_WHAT TO DO_
Please state the number of lines in the records below that contain the string "grouping", and nothing further.

=====

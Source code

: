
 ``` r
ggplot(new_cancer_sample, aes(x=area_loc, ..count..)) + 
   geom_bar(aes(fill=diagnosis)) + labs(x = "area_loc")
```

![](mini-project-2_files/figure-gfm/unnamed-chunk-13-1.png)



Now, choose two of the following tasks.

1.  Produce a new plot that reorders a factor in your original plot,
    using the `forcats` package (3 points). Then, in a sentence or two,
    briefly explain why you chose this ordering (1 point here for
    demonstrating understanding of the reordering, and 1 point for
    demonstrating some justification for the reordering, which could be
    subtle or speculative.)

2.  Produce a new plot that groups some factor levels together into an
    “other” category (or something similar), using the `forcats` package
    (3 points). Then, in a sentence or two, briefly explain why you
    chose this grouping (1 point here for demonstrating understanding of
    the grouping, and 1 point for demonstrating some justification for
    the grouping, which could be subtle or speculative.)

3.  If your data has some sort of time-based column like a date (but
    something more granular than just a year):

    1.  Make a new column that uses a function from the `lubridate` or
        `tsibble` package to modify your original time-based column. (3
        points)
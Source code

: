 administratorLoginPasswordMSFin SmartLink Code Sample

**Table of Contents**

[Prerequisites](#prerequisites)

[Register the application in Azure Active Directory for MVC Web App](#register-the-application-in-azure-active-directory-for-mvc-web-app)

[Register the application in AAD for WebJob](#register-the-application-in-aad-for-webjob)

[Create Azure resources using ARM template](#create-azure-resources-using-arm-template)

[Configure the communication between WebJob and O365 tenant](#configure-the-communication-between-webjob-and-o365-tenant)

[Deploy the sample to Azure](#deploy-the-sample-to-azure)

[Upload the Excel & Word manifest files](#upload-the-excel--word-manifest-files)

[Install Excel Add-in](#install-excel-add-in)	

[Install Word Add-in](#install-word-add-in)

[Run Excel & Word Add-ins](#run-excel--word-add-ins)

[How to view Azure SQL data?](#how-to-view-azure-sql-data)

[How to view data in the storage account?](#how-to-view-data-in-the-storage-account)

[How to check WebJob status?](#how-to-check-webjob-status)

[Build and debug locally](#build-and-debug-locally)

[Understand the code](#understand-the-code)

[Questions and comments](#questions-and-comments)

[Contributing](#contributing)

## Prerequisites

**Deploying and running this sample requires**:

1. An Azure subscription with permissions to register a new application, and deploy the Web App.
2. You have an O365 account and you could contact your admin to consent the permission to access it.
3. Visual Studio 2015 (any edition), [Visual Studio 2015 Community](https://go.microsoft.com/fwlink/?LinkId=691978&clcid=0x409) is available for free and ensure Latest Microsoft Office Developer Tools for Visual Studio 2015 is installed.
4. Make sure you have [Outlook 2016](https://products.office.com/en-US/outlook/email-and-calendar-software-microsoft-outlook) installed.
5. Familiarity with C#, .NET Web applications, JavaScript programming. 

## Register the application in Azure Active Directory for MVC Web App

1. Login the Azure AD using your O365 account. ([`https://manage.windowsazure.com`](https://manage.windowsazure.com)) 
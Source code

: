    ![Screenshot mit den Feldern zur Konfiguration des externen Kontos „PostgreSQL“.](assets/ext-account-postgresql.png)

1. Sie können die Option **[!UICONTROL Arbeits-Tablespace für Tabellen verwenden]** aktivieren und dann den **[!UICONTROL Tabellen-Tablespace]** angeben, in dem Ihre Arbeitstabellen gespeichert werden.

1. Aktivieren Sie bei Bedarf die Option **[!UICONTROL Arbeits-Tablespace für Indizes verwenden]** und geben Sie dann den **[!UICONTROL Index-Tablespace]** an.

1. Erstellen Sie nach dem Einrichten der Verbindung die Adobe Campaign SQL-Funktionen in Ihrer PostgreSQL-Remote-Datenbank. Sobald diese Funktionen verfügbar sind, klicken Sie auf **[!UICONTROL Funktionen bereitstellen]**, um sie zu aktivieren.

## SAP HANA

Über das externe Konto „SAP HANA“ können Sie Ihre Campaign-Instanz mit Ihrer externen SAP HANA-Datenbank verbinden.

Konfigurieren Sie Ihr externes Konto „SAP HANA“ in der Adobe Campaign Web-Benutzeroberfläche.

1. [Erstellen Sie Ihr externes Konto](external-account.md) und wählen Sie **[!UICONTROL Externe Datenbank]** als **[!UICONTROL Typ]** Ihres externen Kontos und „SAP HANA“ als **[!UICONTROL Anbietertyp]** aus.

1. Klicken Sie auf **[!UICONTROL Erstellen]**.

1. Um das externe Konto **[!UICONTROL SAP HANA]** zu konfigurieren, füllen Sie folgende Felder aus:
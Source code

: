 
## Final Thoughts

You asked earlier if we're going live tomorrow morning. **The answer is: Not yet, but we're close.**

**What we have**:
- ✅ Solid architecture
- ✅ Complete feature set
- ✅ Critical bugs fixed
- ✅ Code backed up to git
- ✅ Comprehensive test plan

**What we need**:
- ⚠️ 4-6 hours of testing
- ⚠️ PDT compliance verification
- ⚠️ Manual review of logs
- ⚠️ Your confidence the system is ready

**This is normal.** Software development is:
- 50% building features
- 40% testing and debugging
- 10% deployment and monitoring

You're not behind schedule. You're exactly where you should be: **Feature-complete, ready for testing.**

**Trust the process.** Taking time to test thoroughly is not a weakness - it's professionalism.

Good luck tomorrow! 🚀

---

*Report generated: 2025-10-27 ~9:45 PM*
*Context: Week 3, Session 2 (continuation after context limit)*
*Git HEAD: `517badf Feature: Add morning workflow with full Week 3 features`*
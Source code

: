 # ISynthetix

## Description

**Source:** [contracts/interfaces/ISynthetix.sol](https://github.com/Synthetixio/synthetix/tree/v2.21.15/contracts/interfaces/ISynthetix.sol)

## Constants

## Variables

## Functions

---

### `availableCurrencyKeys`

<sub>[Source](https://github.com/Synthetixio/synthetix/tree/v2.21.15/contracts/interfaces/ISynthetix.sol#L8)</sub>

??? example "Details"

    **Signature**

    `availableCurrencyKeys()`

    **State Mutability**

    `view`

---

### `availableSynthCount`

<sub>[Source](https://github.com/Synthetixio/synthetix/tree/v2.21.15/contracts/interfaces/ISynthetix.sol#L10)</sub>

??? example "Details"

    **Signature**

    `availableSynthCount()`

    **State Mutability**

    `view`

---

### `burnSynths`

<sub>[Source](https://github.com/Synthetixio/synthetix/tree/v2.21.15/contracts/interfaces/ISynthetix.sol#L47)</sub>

=====

_RESPONSE TO THE EXERCISE_
3